The morning-shadows of men were still tree tall on the rough grass when we rolled to a halt, and spread out into a vast new-moon curve all across the open ground before the mouth of the valley, the Tribes ranged each under its own chiefs and war-captains; the foot-spears and the horsemen, the chariot columns in the midst, the great wagons drawn up in the rear, and the oxen turned free to graze. There was no hurry. It was close on noon before we were done with our ready-making. And all the while, the Red Crest ranks drawn up in the mouth of the clearing sat on their haunches or stood leaning on their spears, and watched us, their cavalry horses fidgeting and neighing to ours, who fidgeted and neighed back again. They were so few, the men in the
Red Crest lines; so few that it scarce seemed worth unleashing the whole War Host against them, save that those held back would have risen up in fury at being denied their part in the kill.

And all the while, the Queen in her chariot, with the Princesses following in another, drove to and fro, taking the reins herself, and reining in her dancing team to speak to the men of this tribe and that: the Brigantes, the Cats of War, our own Horse People.

‘I would bid you see how few they are,’ she said. ‘But what are their numbers to us? We are a proud people fighting for our own. Think of the freedom they robbed us of, and that will be ours again, and I promise you the fight will be a short one, and before the time comes to kindle this evening’s cooking-fires, we shall have avenged old wrongs and be our own lords again!’
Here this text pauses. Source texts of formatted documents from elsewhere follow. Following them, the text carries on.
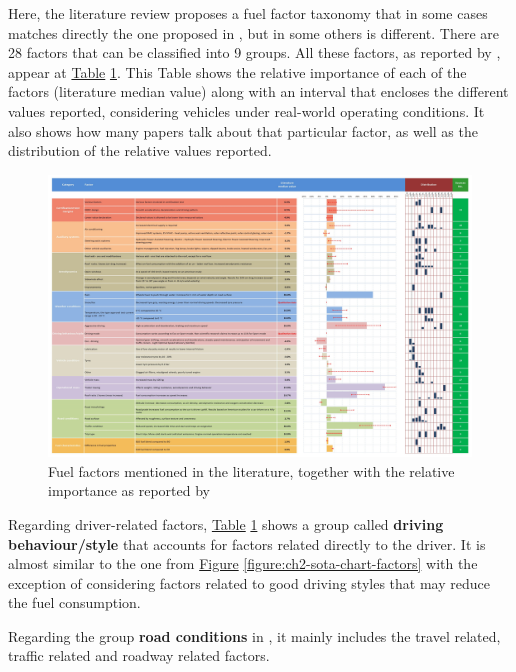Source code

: Here, the literature review proposes a fuel factor taxonomy that in some cases matches directly the one proposed in \parencite{zhou2016review}, but in some others is different. There are 28 factors that can be classified into 9 groups. All these factors, as reported by \parencite{zacharof2016review}, appear at \hyperref[table:ch2-sota-factors-table]{Table} \ref{table:ch2-sota-factors-table}. This Table shows the relative importance of each of the factors (literature median value) along with an interval that encloses the different values reported, considering vehicles under real-world operating conditions. It also shows how many papers talk about that particular factor, as well as the distribution of the relative values reported. 

\begin{figure}
  \centering
  \includegraphics[width=0.95\columnwidth]{figures/factors_table.jpg}
  \caption{Fuel factors mentioned in the literature, together with the relative importance as reported by \parencite{zacharof2016review}}
  \label{table:ch2-sota-factors-table}
\end{figure}

Regarding driver-related factors, \hyperref[table:ch2-sota-factors-table]{Table} \ref{table:ch2-sota-factors-table} shows a group called \textbf{driving behaviour/style} that accounts for factors related directly to the driver. It is almost similar to the one from \hyperref[figure:ch2-sota-chart-factors]{Figure} \ref{figure:ch2-sota-chart-factors} with the exception of considering factors related to good driving styles that may reduce the fuel consumption.

Regarding the group \textbf{road conditions} in \parencite{zhou2016review}, it mainly includes the travel related, traffic related and roadway related factors.

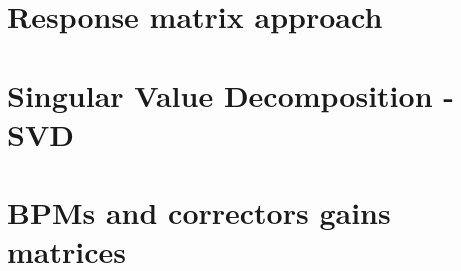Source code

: \appendix

\chapter{Response matrix approach}

\chapter{Singular Value Decomposition - SVD}\label{appendix:svd}

\chapter{BPMs and correctors gains matrices}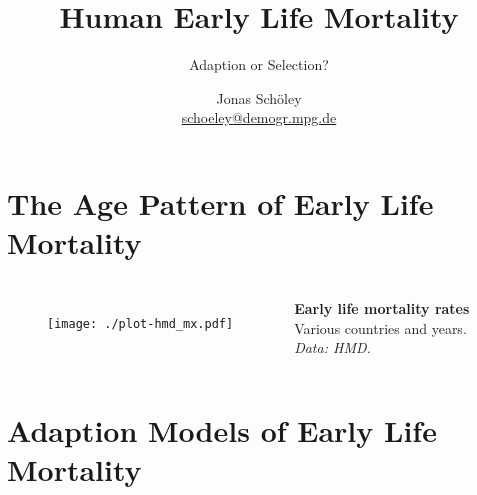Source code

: \documentclass{beamer}
\title{Human Early Life Mortality}
\subtitle{Adaption or Selection?}
\author{Jonas Schöley\\\url{schoeley@demogr.mpg.de}}
\institute{\texttt{[image: ./EDSDLogo.pdf]}}
\begin{document}
{
%
\begin{frame}[plain]
\titlepage
\end{frame}
}

\section{The Age Pattern of Early Life Mortality} %


\begin{frame}
\frametitle{\insertsection}

\begin{columns}[c]

\begin{figure}[htb!]
\texttt{[image: ./plot-hmd\_mx.pdf]}\\
\end{figure}

\footnotesize\textbf{Early life mortality rates}\\ Various countries and years.\\ \scriptsize\emph{Data: HMD.}

\end{columns}

\end{frame}

\section{Adaption Models of Early Life Mortality} %
\end{document}
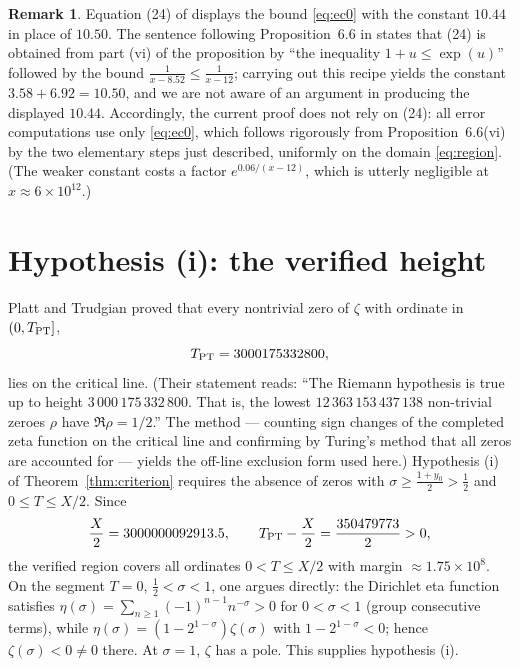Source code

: \documentclass[11pt]{article}
\theoremstyle{definition}
\newtheorem{remark}[theorem]{Remark}
\begin{document}
\begin{remark}\label{rem:1044}
Equation (24) of \cite{Polymath} displays the bound \eqref{eq:ec0}
with the constant $10.44$ in place of $10.50$. The sentence following
Proposition~6.6 in \cite{Polymath} states that (24) is obtained from
part (vi) of the proposition by ``the inequality $1+u\le\exp(u)$''
followed by the bound $\frac{1}{x-8.52}\le\frac{1}{x-12}$; carrying
out this recipe yields the constant $3.58+6.92=10.50$, and we are not
aware of an argument in \cite{Polymath} producing the displayed
$10.44$. Accordingly, the current proof does not rely on (24): all
error computations use only
\eqref{eq:ec0}, which follows rigorously from Proposition~6.6(vi) by
the two elementary steps just described, uniformly on the domain
\eqref{eq:region}. (The weaker constant costs a factor
$e^{0.06/(x-12)}$, which is utterly negligible at
$x\approx6\times10^{12}$.)
\end{remark}

\section{Hypothesis (i): the verified height}\label{sec:hypi}

Platt and Trudgian \cite[Theorem~1]{PlattTrudgian} proved that every
nontrivial zero of $\zeta$ with ordinate in $(0,T_{\rm PT}]$,
\[
T_{\rm PT}=3000175332800,
\]
lies on the critical line. (Their statement reads: ``The Riemann
hypothesis is true up to height $3\,000\,175\,332\,800$. That is, the
lowest $12\,363\,153\,437\,138$ non-trivial zeroes $\rho$ have
$\Re\rho=1/2$.'' The method --- counting sign changes of the completed
zeta function on the critical line and confirming by Turing's method
that all zeros are accounted for --- yields the off-line exclusion
form used here.) Hypothesis (i) of
Theorem~\ref{thm:criterion} requires the absence of zeros with
$\sigma\ge\frac{1+y_0}2>\frac12$ and $0\le T\le X/2$. Since
\[
\frac X2=3000000092913.5,
\qquad
T_{\rm PT}-\frac X2=\frac{350479773}{2}>0,
\]
the verified region covers all ordinates $0<T\le X/2$ with margin
$\approx1.75\times10^8$. On the segment $T=0$, $\tfrac12<\sigma<1$,
one argues directly: the Dirichlet eta function satisfies
$\eta(\sigma)=\sum_{n\ge1}(-1)^{n-1}n^{-\sigma}>0$ for
$0<\sigma<1$ (group consecutive terms), while
$\eta(\sigma)=(1-2^{1-\sigma})\zeta(\sigma)$ with
$1-2^{1-\sigma}<0$; hence $\zeta(\sigma)<0\ne0$ there. At $\sigma=1$,
$\zeta$ has a pole. This supplies hypothesis (i).
\end{document}

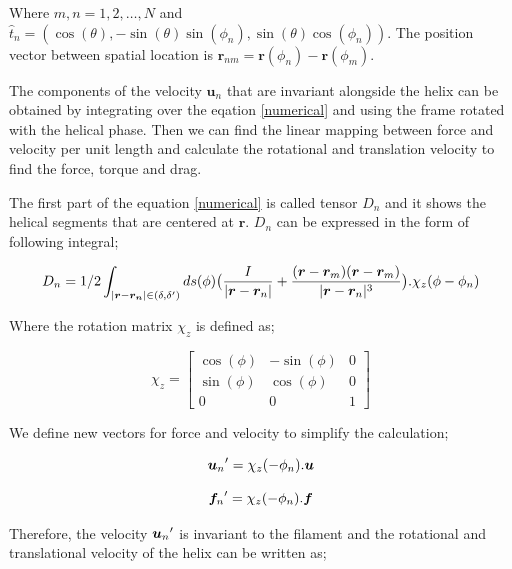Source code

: \documentclass[12pt,a4paper,titlepage]{report}
\begin{document}
Where $m,n = 1,2, \dots ,N$ and $\hat{t}_n=(\cos(\theta), -\sin(\theta)\sin(\phi_n), \sin(\theta)\cos(\phi_n))$.
The position vector between spatial location is $\bm{r}_{nm} = \bm{r}(\phi_n)- \bm{r}(\phi_m)$.

The components of the velocity $\bm{u}_n$ that are invariant alongside the helix can be obtained by 
integrating over the eqation \ref{numerical} and using the frame rotated with the helical phase. Then we can
find the linear mapping between force and velocity per unit length and calculate the rotational and translation velocity
to find the force, torque and drag.

The first part of the equation \ref{numerical} is called tensor $D_n$ and it shows the helical segments that
are centered at $\bm{r}$. $D_n$ can be expressed in the form of following integral;


\begin{equation}
D_n = 1/2 \int_{|\bm{r}-\bm{r_n}| \in (\delta, \delta \rq{})} ds(\phi) \big(\frac{I}{|\bm{r}-\bm{r}_n|} + \frac{(\bm{r} -\bm{r}_m)(\bm{r} -\bm{r}_m)}{|\bm{r}-\bm{r}_n|^3} \big). \chi_z(\phi-\phi_n)
\label{functionD}
\end{equation}


Where the rotation matrix $\chi_z$ is defined as;



\begin{equation}
  \chi_z = \begin{bmatrix}
       \cos(\phi)  &  -\sin(\phi) 		 & 0           \\[0.4em]
       \sin(\phi)		 & \cos(\phi)           & 0\\[0.4em]
       0           	& 0 		&  1
     \end{bmatrix}
\label{rotationOperator}
\end{equation}

We define new vectors for force and velocity to simplify the calculation;



\begin{equation}
{\bm{u}_n}\rq{}= \chi_z(-\phi_n). \bm{u}
\label{NewVelo}
\end{equation}

\begin{equation}
{\bm{f}_n}\rq{}= \chi_z(-\phi_n). \bm{f}
\label{NewForce}
\end{equation}

Therefore, the velocity ${\bm{u}_n}\rq{}$ is invariant to the filament and the rotational and translational velocity 
of the helix can be written as;
\end{document}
And everywhere the men laughed and shouted for her, ‘Boudicca! Boudicca!’ and brought their spears crashing down across their shields in salute.

Then she came back to the Royal Wagon, and the Princesses got down from their chariot to wait among the Women of the Kindred. They were not to ride with her into the battle, so that, if death came to her in the time of victory, the Royal blood would still be there and the Line of Life unbroken, and the Horse People not left without a Queen.

Chiefs and captains came and went about her; and the sun stood at noon; and the Prince Andragius sent her word, ‘It is time to give the Order.’

And she sent back word, ‘There is time enough before the cooking-fires. They have made us wait long enough; let them sweat a while.’

There was a little hillock to the far right of our battle curve; a few thorn bushes on its crest; and there the
Priest Kind had gathered, with oak garlands on their heads. They stood with arms upraised and made the ritual gestures, chanting in the ancient tongue, their feet never moving, as though they, like the thorn trees, were rooted there. And Boudicca stood there also, looking out towards the enemy, while her red chariot ponies fidgeted and fretted just below, tossing their heads and swishing their tails against the gadflies that hung in stinging swarms above the chariot lines.

And I too was there. I would have been among the fighting men, my harp left safe in the Royal Wagon, but Boudicca said, ‘Na, na, my Harper. If you go down amongst the fighting, you will know nothing of the battle but the three men nearest to you; and like enough a spear in your throat. And how then shall you make me my great Song of a Queen’s Victories that shall be sung round our hearths for a thousand winters? Let you bide here, and see all things as they happen from the beginning to the end.’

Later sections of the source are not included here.